Nel 1963 l’astronomo angloamericano Gerald Hawkins sostenne che gli allineamenti da osservare fossero molti di più. Non solo il moto del Sole, ma anche quello della Luna. Hawkins ritenne inoltre che Stonehenge era una sorta di calcolatore per eclissi solari e che bisognasse guardare agli Aubrey holes per trovare il meccanismo con cui era possibile predirle. Tra l’altro per calcolare gli allineamenti sospetti utilizzò uno dei primi computer, un IBM dell’Harvard-Smithsonian, con cui simulò le posizioni delle albe e dei tramonti del Sole e della Luna attorno al 1500 a.C. Hawkins pubblicò su Nature i suoi risultati, e pubblicò anche un libro che ebbe molto successo.
Altri nomi noti nello studio archeoastronomico di Stonehenge furono Peter Newman, astronomo, Sir Fred Hoyle, cosmologo, Alexander Thom, ingegnere. Il problema dei loro studi, così come quello di Hawkins, è che erano studi puramente matematico-astronomici: non tenevano realmente conto dell’inquadramento archeologico dell’Età della Pietra, non inserivano gli uomini di Stonehenge nel loro contesto socio-culturale. Un problema che, purtroppo, accomuna molti lavori archeoastronomici non realmente multidisciplinari, ricevendo spesso aspre critiche dal mondo dell’archeologia.

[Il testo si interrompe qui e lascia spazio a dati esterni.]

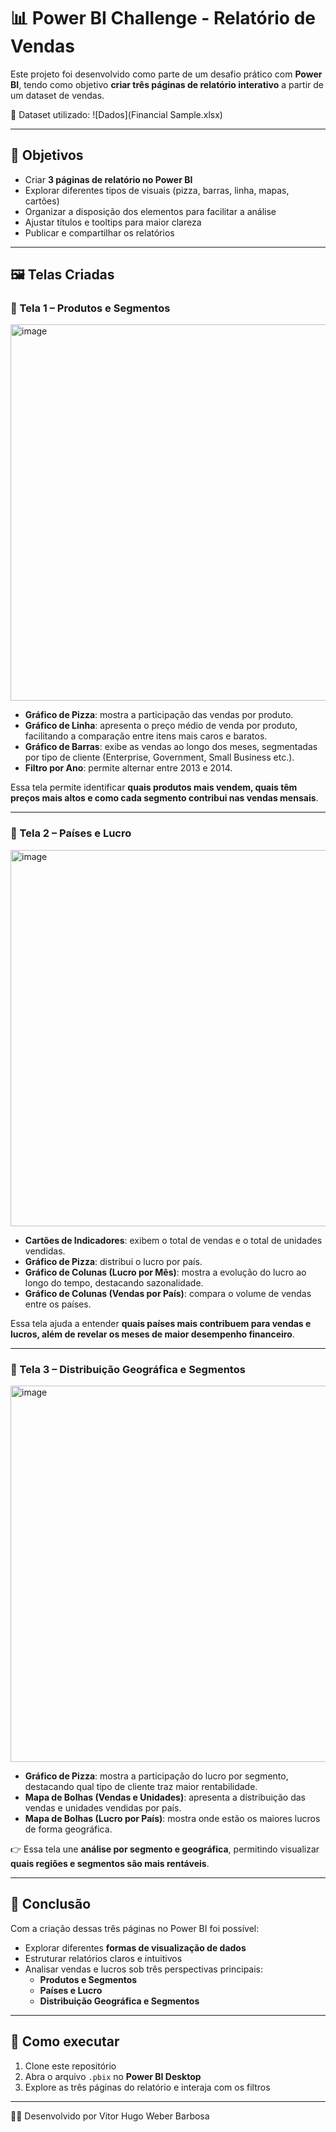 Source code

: # 📊 Power BI Challenge - Relatório de Vendas

Este projeto foi desenvolvido como parte de um desafio prático com **Power BI**, tendo como objetivo **criar três páginas de relatório interativo** a partir de um dataset de vendas.

🔗 Dataset utilizado: ![Dados](Financial Sample.xlsx)

---

## 🚀 Objetivos
- Criar **3 páginas de relatório no Power BI**  
- Explorar diferentes tipos de visuais (pizza, barras, linha, mapas, cartões)  
- Organizar a disposição dos elementos para facilitar a análise  
- Ajustar títulos e tooltips para maior clareza  
- Publicar e compartilhar os relatórios  

---

## 🖼️ Telas Criadas

### 📌 Tela 1 – Produtos e Segmentos
<img width="1058" height="602" alt="image" src="https://github.com/user-attachments/assets/e9f1542c-59ed-4f49-a185-6c11358693c3" />


- **Gráfico de Pizza**: mostra a participação das vendas por produto.  
- **Gráfico de Linha**: apresenta o preço médio de venda por produto, facilitando a comparação entre itens mais caros e baratos.  
- **Gráfico de Barras**: exibe as vendas ao longo dos meses, segmentadas por tipo de cliente (Enterprise, Government, Small Business etc.).  
- **Filtro por Ano**: permite alternar entre 2013 e 2014.  

Essa tela permite identificar **quais produtos mais vendem, quais têm preços mais altos e como cada segmento contribui nas vendas mensais**.

---

### 📌 Tela 2 – Países e Lucro
<img width="1057" height="602" alt="image" src="https://github.com/user-attachments/assets/b45e3acf-f2d0-464d-8651-680773a4a8be" />


- **Cartões de Indicadores**: exibem o total de vendas e o total de unidades vendidas.  
- **Gráfico de Pizza**: distribui o lucro por país.  
- **Gráfico de Colunas (Lucro por Mês)**: mostra a evolução do lucro ao longo do tempo, destacando sazonalidade.  
- **Gráfico de Colunas (Vendas por País)**: compara o volume de vendas entre os países.  

Essa tela ajuda a entender **quais países mais contribuem para vendas e lucros, além de revelar os meses de maior desempenho financeiro**.

---

### 📌 Tela 3 – Distribuição Geográfica e Segmentos
<img width="1060" height="602" alt="image" src="https://github.com/user-attachments/assets/7e11102b-4949-4b50-a9cf-d6af1d9f65b6" />


- **Gráfico de Pizza**: mostra a participação do lucro por segmento, destacando qual tipo de cliente traz maior rentabilidade.  
- **Mapa de Bolhas (Vendas e Unidades)**: apresenta a distribuição das vendas e unidades vendidas por país.  
- **Mapa de Bolhas (Lucro por País)**: mostra onde estão os maiores lucros de forma geográfica.  

👉 Essa tela une **análise por segmento e geográfica**, permitindo visualizar **quais regiões e segmentos são mais rentáveis**.

---

## 🎯 Conclusão
Com a criação dessas três páginas no Power BI foi possível:  
- Explorar diferentes **formas de visualização de dados**  
- Estruturar relatórios claros e intuitivos  
- Analisar vendas e lucros sob três perspectivas principais:  
  - **Produtos e Segmentos**  
  - **Países e Lucro**  
  - **Distribuição Geográfica e Segmentos**  

---

## 📂 Como executar
1. Clone este repositório  
2. Abra o arquivo `.pbix` no **Power BI Desktop**  
3. Explore as três páginas do relatório e interaja com os filtros  

---

👨‍💻 Desenvolvido por Vitor Hugo Weber Barbosa

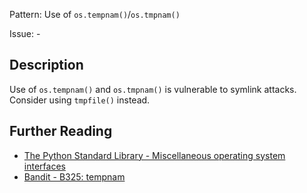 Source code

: Pattern: Use of `os.tempnam()`/`os.tmpnam()`

Issue: -

## Description

Use of `os.tempnam()` and `os.tmpnam()` is vulnerable to symlink attacks. Consider using `tmpfile()` instead.

## Further Reading

* [The Python Standard Library - Miscellaneous operating system interfaces](https://docs.python.org/2.7/library/os.html#os.tempnam)
* [Bandit - B325: tempnam](https://bandit.readthedocs.io/en/1.7.4/blacklists/blacklist_calls.html#b325-tempnam)
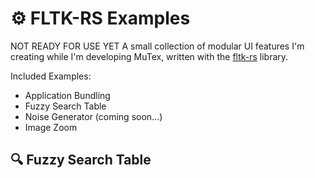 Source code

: # ⚙ FLTK-RS Examples 
NOT READY FOR USE YET
A small collection of modular UI features I'm creating while I'm developing MuTex, written with the [fltk-rs](https://github.com/MoAlyousef/fltk-rs) library.

Included Examples:
- Application Bundling
- Fuzzy Search Table
- Noise Generator (coming soon...)
- Image Zoom

## 🔍 Fuzzy Search Table

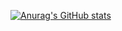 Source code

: [![Anurag's GitHub stats](https://github-readme-stats.vercel.app/api?username=Plerx2493&show_icons=true&theme=onedark&count_private=true)](https://github.com/anuraghazra/github-readme-stats)
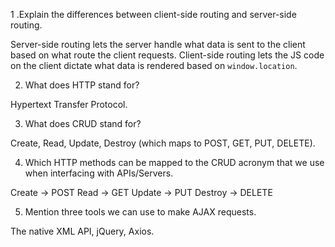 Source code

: 1 .Explain the differences between client-side routing and server-side routing.

Server-side routing lets the server handle what data is sent to the client based on what route the client requests. Client-side routing lets the JS code on the client dictate what data is rendered based on `window.location`.

2. What does HTTP stand for?

Hypertext Transfer Protocol.

3. What does CRUD stand for?

Create, Read, Update, Destroy (which maps to POST, GET, PUT, DELETE).

4. Which HTTP methods can be mapped to the CRUD acronym that we use when interfacing with APIs/Servers.

Create  -> POST
Read    -> GET
Update  -> PUT
Destroy -> DELETE

5. Mention three tools we can use to make AJAX requests.

The native XML API, jQuery, Axios.

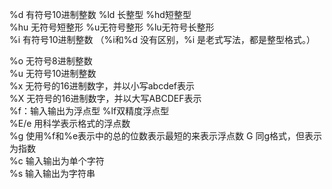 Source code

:%d 有符号10进制整数 %ld 长整型 %hd短整型                                                                                                                                                                                                                                                                                                                                                                                                                                                                                                                     
%hu 无符号短整形 %u无符号整形 %lu无符号长整形                                                                                                                                                                                                                                                                                                                                                                                                                                                                                                                    
 %i 有符号10进制整数 （%i和%d 没有区别，%i 是老式写法，都是整型格式。）                                                                                                                                                                                                                                                                                                                                                                                                                                                                                                                    
                                                                                                                                                                                                                                                                                                                                                                                                                                                                                                                    
                                                                                                                                                                                                                                                                                                                                                                                                                                                                                                                    
%o 无符号8进制整数                                                                                                                                                                                                                                                                                                                                                                                                                                                                                                                    
%u 无符号10进制整数                                                                                                                                                                                                                                                                                                                                                                                                                                                                                                                    
%x 无符号的16进制数字，并以小写abcdef表示                                                                                                                                                                                                                                                                                                                                                                                                                                                                                                                    
%X 无符号的16进制数字，并以大写ABCDEF表示                                                                                                                                                                                                                                                                                                                                                                                                                                                                                                                    
%f：输入输出为浮点型 %lf双精度浮点型                                                                                                                                                                                                                                                                                                                                                                                                                                                                                                                    
%E/e 用科学表示格式的浮点数                                                                                                                                                                                                                                                                                                                                                                                                                                                                                                                    
%g 使用%f和%e表示中的总的位数表示最短的来表示浮点数 G 同g格式，但表示为指数                                                                                                                                                                                                                                                                                                                                                                                                                                                                                                                    
%c 输入输出为单个字符                                                                                                                                                                                                                                                                                                                                                                                                                                                                                                                    
%s 输入输出为字符串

Un’ipotesi interessante, ma comunque problematica, è quella di Newman del 1966 dell’allineamento con i moti lunari. Le Station stones sembrano infatti descrivere un rettangolo in cui i due lati corti sono nella stessa direzione dell’asse del monumento e puntano verso l’alba e il tramonto dei solstizi. I due lati lunghi punterebbero invece verso i punti in cui la Luna sorge e tramonta al lunastizio, il momento in cui il nostro satellite raggiunge il massimo valore di inclinazione rispetto all’equatore celeste, e nel caso in cui l’alba lunare avvenga più a sud-est possibile. Generalmente la figura tracciata da queste pietre non potrebbe essere un rettangolo, se non ad alcune latitudini specifiche del globo. Nell’emisfero nord ciò avviene alla latitudine del canale della Manica e quindi, approssimativamente, anche a quella di Stonehenge. Non è possibile escludere che la posizione di Stonehenge sia stata scelta proprio per questo, ma un’azione di questo tipo avrebbe richiesto molte misure ripetute negli anni e un approccio metodologico quasi scientifico che potrebbe essere estemporaneo per gli uomini dell’epoca e, se ci fosse stato, non si capisce allora perché non sia stata scelta una regione ancora più a sud, verso la Manica.
Al giorno d’oggi, ogni anno migliaia di persone si radunano a Stonehenge durante il solstizio d’estate per cercare di rivivere un po’ quella magia che vivevano gli antichi uomini di epoca megalitica. Tuttavia visto che, come abbiamo visto, solo il tramonto del solstizio invernale si vede dall’interno del monumento, sembra più probabile che le cerimonie venissero fatte perlopiù in corrispondenza di questo evento, un’idea supportata anche da alcune evidenze archeologiche. Sarebbe quindi più corretto recarsi a Stonehenge nel freddo e grigio inverno inglese.